The best crypto you've never heard of, brought to you by Phil Rogaway
Ruby implementation of Miscreant: Advanced symmetric encryption library which provides the AES-SIV (RFC 5297), AES-PMAC-SIV, and STREAM constructions. These algorithms are easy-to-use (or rather, hard-to-misuse) and support encryption of individual messages or message streams.
AES-SIV provides nonce-reuse misuse-resistance (NRMR): accidentally reusing a nonce with this construction is not a security catastrophe, unlike it is with more popular AES encryption modes like AES-GCM. With AES-SIV, the worst outcome of reusing a nonce is an attacker can see you've sent the same plaintext twice, as opposed to almost all other AES modes where it can facilitate chosen ciphertext attacks and/or full plaintext recovery.
For more information, see the toplevel README.md.
Have questions? Want to suggest a feature or change?
- Gitter: web-based chat about miscreant projects including miscreant.rb
- Google Group: join via web or email (miscreant-crypto+subscribe@googlegroups.com)
Though this library is written by cryptographic professionals, it has not undergone a thorough security audit, and cryptographic professionals are still humans that make mistakes.
USE AT YOUR OWN RISK
This library is tested against the following MRI versions:
- 2.5
- 2.6
Other Ruby versions may work, but are not officially supported.
Add this line to your application's Gemfile:
gem "miscreant"
And then execute:
$ bundle
Or install it yourself as:
$ gem install miscreant
The Miscreant::AEAD
class provides the main interface to the AES-SIV misuse resistant authenticated encryption function.
To make a new instance, pass in a binary-encoded 32-byte or 64-byte key. Note that these options are twice the size of what you might be expecting (AES-SIV uses two AES keys).
secret_key = Miscreant::AEAD.generate_key
encryptor = Miscreant::AEAD.new("AES-SIV", secret_key)
The Miscreant::AEAD#seal
method encrypts a binary-encoded message along with a set of associated data message headers.
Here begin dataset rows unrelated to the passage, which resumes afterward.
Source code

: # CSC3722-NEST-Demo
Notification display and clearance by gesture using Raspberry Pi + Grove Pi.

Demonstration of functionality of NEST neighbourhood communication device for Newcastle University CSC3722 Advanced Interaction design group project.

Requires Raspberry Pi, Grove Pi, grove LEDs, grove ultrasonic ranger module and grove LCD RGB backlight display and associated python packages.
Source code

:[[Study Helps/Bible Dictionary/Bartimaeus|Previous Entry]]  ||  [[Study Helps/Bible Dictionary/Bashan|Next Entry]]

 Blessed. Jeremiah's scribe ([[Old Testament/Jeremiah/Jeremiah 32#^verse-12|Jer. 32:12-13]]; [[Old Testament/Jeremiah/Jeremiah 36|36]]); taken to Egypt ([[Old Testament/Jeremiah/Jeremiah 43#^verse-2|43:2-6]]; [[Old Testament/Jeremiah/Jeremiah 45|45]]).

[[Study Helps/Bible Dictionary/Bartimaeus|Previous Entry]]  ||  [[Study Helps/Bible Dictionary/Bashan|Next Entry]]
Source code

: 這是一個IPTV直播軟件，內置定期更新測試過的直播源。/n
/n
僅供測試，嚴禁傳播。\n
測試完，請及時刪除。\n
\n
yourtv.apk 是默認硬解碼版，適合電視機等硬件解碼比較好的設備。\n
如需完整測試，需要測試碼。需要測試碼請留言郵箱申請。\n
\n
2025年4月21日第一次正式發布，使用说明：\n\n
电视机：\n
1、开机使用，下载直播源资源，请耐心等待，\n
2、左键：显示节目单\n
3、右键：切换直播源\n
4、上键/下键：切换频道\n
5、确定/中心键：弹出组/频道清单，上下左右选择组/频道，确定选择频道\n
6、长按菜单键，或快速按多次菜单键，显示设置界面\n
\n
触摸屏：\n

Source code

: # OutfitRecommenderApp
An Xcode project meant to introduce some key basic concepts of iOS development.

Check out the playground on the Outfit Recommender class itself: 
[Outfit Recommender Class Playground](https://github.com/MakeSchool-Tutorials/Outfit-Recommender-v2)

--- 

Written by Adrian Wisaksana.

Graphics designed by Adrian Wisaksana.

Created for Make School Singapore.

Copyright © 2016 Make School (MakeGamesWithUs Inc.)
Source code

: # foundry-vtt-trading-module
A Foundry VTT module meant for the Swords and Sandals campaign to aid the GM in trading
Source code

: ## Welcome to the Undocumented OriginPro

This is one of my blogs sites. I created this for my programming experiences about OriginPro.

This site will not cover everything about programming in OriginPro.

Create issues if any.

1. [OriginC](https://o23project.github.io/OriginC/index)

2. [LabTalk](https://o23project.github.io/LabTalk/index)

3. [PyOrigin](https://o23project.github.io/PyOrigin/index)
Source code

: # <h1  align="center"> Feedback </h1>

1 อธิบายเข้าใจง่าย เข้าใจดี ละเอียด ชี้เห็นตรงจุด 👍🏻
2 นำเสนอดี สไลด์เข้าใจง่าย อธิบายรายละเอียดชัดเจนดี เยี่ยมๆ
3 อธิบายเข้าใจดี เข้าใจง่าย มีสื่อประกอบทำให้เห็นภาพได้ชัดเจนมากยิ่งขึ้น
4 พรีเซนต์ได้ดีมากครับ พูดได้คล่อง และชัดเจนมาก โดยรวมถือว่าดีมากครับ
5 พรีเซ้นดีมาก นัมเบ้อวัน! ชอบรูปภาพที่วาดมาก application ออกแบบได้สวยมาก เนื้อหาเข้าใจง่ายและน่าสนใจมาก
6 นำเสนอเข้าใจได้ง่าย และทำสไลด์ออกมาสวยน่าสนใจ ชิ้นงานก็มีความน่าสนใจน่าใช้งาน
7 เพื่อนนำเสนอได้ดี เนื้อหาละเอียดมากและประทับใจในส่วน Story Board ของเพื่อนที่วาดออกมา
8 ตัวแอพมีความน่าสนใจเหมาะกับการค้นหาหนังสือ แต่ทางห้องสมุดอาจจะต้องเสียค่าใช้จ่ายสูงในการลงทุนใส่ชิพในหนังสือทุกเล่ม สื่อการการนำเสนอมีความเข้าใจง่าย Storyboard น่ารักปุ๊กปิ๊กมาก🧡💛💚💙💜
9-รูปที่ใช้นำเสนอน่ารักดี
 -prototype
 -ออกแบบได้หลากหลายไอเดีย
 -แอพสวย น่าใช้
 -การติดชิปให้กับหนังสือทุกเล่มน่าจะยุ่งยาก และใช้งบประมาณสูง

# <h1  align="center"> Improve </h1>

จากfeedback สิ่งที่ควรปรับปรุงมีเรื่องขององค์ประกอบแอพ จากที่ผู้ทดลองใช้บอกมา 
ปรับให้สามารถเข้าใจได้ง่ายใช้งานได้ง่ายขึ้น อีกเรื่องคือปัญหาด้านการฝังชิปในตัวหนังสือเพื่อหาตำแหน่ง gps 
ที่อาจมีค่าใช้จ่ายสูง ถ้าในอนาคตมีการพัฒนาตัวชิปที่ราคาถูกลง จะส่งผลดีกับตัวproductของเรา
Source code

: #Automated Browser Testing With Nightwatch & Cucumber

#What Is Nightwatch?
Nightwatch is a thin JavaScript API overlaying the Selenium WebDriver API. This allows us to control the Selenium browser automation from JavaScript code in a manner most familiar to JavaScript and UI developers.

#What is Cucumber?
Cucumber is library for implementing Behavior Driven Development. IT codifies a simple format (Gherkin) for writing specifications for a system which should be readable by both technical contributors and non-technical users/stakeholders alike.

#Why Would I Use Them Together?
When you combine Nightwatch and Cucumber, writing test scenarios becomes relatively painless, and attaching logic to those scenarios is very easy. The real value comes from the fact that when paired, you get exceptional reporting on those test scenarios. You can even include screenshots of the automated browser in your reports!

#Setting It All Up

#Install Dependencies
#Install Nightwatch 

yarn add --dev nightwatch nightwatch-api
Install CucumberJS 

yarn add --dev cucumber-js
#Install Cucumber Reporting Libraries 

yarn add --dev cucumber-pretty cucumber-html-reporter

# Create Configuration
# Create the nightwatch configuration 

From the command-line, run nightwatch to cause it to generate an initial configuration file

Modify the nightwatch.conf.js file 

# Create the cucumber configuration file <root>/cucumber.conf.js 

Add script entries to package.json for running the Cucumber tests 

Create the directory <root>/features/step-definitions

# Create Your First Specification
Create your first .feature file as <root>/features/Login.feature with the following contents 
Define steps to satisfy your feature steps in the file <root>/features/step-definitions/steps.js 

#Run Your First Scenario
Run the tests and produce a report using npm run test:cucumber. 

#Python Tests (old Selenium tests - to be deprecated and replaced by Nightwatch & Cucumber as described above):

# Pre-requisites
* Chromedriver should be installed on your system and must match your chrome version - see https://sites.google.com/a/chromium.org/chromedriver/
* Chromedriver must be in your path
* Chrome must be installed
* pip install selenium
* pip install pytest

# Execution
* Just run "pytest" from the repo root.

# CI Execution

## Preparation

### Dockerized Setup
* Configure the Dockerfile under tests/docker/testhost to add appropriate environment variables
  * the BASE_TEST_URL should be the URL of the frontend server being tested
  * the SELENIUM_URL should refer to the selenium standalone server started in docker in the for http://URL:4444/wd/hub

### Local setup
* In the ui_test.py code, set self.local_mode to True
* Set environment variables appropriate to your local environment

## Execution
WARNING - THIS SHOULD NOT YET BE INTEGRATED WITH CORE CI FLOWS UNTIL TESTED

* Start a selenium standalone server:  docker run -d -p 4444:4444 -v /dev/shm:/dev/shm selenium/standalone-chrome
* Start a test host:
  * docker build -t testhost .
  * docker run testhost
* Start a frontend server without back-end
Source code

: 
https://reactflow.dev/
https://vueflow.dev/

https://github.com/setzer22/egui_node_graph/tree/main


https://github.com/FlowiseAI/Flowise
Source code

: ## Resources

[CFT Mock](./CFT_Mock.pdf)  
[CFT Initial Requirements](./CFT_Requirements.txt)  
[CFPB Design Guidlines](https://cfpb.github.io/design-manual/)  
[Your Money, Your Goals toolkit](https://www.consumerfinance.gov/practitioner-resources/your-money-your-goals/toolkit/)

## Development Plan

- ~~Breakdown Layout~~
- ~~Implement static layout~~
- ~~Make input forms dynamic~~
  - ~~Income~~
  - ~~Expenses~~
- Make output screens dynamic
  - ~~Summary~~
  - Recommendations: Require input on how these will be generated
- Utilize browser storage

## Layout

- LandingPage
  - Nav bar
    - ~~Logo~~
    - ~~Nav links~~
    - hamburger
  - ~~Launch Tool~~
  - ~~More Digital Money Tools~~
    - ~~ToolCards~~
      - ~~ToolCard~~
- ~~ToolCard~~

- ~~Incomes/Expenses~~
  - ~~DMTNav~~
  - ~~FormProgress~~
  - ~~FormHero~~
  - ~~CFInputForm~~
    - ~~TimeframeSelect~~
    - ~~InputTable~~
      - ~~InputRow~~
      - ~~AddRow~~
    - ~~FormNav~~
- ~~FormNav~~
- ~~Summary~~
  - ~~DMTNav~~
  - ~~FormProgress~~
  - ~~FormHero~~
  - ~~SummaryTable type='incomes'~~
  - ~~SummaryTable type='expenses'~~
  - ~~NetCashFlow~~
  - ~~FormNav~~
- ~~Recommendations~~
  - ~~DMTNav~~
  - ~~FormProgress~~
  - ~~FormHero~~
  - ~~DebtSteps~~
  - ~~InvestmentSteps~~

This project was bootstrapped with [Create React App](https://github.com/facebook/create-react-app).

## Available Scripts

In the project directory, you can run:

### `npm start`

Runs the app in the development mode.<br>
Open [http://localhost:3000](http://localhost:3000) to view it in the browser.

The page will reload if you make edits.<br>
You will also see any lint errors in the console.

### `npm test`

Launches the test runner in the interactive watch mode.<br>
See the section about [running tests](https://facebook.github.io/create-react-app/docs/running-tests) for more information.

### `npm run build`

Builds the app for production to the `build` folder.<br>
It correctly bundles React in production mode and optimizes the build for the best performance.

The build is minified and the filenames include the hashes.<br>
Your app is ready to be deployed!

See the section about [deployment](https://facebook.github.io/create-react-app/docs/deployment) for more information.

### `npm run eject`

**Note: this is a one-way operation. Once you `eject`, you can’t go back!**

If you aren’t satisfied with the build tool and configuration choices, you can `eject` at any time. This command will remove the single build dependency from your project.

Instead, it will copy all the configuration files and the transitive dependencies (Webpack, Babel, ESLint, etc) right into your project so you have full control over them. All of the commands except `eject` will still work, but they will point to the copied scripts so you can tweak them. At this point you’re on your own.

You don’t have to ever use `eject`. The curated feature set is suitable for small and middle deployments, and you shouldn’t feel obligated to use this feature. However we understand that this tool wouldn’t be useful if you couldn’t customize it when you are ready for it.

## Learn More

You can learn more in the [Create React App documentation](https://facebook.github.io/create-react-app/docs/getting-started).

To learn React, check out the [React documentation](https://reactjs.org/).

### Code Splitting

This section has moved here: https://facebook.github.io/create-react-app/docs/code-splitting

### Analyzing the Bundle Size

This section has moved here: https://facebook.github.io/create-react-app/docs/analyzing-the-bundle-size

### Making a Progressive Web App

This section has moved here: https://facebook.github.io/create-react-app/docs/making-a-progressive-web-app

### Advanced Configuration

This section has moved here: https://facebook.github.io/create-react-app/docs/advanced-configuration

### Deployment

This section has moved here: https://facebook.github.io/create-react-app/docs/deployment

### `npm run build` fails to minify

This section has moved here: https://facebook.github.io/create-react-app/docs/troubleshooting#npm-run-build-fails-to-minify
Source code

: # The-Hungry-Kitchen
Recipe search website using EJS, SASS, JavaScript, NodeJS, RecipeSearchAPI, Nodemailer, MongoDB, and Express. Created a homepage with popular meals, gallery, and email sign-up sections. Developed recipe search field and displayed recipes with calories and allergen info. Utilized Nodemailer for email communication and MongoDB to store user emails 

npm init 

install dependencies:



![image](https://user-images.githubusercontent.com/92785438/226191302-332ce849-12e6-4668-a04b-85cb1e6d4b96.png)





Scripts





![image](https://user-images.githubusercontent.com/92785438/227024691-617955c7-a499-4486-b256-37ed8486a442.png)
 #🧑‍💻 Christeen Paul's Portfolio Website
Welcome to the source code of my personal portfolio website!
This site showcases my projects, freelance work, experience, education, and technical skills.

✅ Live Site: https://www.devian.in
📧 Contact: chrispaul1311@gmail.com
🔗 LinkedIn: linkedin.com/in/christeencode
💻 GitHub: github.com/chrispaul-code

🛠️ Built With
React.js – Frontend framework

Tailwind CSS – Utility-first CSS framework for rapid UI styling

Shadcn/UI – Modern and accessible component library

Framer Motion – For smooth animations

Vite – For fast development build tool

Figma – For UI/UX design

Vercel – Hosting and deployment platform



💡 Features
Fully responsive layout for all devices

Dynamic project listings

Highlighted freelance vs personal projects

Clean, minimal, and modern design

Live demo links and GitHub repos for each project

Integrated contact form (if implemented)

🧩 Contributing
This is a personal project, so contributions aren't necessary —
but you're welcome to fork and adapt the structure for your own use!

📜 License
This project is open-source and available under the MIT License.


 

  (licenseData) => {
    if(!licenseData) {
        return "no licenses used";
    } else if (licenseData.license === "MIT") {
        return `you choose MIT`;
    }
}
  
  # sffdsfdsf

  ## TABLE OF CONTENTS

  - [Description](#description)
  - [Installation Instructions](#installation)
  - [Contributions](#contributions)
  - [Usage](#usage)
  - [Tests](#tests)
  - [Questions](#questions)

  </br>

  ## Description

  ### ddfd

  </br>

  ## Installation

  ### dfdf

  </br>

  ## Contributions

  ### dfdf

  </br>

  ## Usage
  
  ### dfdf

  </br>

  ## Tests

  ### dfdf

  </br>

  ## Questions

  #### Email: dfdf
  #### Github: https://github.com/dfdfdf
It's recommended to include a unique "nonce" value with each message. This prevents those who may be observing your ciphertexts from being able to tell if you encrypted the same message twice. However, unlike other cryptographic algorithms where using a nonce has catastrophic security implications such as key recovery, reusing a nonce with AES-SIV only leaks repeated ciphertexts to attackers.
Example:
message = "Hello, world!"
nonce = Miscreant::AEAD.generate_nonce
ciphertext = encryptor.seal(message, nonce: nonce)
The Miscreant::AEAD#open
method decrypts a binary-encoded ciphertext with the given key.
Example:
message = "Hello, world!"
nonce = Miscreant::AEAD.generate_nonce
ciphertext = encryptor.seal(message, nonce: nonce)
plaintext = encryptor.open(ciphertext, nonce: nonce)
We abide by the Contributor Covenant and ask that you do as well.